--- Exercise prompt ---
Where the line with "and Analysis of" appears in the records below, start there and transcribe each line exactly through the last.

--- Information ---

———

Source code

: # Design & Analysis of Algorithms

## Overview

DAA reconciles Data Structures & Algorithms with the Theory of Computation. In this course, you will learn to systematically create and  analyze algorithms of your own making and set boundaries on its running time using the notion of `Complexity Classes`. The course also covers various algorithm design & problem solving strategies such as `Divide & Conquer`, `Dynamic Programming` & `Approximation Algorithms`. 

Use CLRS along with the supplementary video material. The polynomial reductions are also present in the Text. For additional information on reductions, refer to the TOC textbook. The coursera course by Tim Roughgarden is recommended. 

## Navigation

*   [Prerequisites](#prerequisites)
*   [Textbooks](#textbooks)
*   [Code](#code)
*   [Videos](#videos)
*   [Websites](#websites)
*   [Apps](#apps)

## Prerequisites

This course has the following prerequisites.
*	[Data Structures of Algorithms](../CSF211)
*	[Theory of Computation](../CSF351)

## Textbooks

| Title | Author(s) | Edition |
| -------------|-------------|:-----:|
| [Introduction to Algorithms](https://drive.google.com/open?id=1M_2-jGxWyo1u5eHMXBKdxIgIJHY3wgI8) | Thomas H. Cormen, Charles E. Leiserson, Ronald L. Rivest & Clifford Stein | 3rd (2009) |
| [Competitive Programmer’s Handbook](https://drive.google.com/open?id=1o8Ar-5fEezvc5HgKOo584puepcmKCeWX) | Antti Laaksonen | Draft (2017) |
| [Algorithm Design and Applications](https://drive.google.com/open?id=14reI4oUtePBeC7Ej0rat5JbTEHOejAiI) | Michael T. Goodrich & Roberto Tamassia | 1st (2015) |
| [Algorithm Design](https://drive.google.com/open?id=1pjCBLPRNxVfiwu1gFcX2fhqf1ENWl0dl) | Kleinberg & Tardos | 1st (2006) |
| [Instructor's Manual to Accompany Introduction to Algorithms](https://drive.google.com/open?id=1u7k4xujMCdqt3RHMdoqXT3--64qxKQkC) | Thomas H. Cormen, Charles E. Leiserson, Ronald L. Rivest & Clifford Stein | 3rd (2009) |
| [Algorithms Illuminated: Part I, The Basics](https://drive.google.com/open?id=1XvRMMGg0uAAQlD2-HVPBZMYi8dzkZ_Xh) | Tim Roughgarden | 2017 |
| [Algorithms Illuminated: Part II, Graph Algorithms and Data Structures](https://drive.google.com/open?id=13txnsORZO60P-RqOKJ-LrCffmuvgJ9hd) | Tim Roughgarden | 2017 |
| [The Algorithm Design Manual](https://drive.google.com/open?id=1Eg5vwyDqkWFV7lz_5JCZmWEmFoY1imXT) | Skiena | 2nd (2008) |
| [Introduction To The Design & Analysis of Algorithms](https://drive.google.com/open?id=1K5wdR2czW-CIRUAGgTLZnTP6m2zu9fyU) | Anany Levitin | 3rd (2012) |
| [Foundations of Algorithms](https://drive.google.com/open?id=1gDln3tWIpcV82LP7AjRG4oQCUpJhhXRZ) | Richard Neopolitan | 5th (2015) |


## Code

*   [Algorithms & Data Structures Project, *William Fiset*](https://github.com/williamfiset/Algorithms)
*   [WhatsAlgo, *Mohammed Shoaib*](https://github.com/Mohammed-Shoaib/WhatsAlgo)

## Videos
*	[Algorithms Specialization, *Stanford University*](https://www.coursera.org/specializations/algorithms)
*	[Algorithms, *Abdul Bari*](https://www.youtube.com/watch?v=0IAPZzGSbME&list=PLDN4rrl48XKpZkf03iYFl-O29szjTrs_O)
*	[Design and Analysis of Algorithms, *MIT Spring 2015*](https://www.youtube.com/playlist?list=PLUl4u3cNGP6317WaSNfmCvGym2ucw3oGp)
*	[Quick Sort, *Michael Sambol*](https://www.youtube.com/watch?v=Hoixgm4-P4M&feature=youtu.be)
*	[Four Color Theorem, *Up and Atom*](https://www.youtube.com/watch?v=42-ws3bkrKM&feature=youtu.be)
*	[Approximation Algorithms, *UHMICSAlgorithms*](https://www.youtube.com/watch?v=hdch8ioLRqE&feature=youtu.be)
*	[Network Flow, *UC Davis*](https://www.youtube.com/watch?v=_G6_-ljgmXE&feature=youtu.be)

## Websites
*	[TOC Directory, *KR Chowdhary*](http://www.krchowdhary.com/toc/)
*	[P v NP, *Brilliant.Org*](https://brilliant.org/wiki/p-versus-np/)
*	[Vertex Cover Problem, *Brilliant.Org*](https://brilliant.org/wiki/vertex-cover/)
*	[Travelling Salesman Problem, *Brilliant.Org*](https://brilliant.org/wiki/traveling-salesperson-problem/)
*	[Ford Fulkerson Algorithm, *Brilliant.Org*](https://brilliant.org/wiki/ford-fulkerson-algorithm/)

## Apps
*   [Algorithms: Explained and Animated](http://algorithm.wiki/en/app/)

———

--- Exercise result ---
*	[Design and Analysis of Algorithms, *MIT Spring 2015*](https://www.youtube.com/playlist?list=PLUl4u3cNGP6317WaSNfmCvGym2ucw3oGp)
*	[Quick Sort, *Michael Sambol*](https://www.youtube.com/watch?v=Hoixgm4-P4M&feature=youtu.be)
*	[Four Color Theorem, *Up and Atom*](https://www.youtube.com/watch?v=42-ws3bkrKM&feature=youtu.be)
*	[Approximation Algorithms, *UHMICSAlgorithms*](https://www.youtube.com/watch?v=hdch8ioLRqE&feature=youtu.be)
*	[Network Flow, *UC Davis*](https://www.youtube.com/watch?v=_G6_-ljgmXE&feature=youtu.be)

## Websites
*	[TOC Directory, *KR Chowdhary*](http://www.krchowdhary.com/toc/)
*	[P v NP, *Brilliant.Org*](https://brilliant.org/wiki/p-versus-np/)
*	[Vertex Cover Problem, *Brilliant.Org*](https://brilliant.org/wiki/vertex-cover/)
*	[Travelling Salesman Problem, *Brilliant.Org*](https://brilliant.org/wiki/traveling-salesperson-problem/)
*	[Ford Fulkerson Algorithm, *Brilliant.Org*](https://brilliant.org/wiki/ford-fulkerson-algorithm/)

## Apps
*   [Algorithms: Explained and Animated](http://algorithm.wiki/en/app/)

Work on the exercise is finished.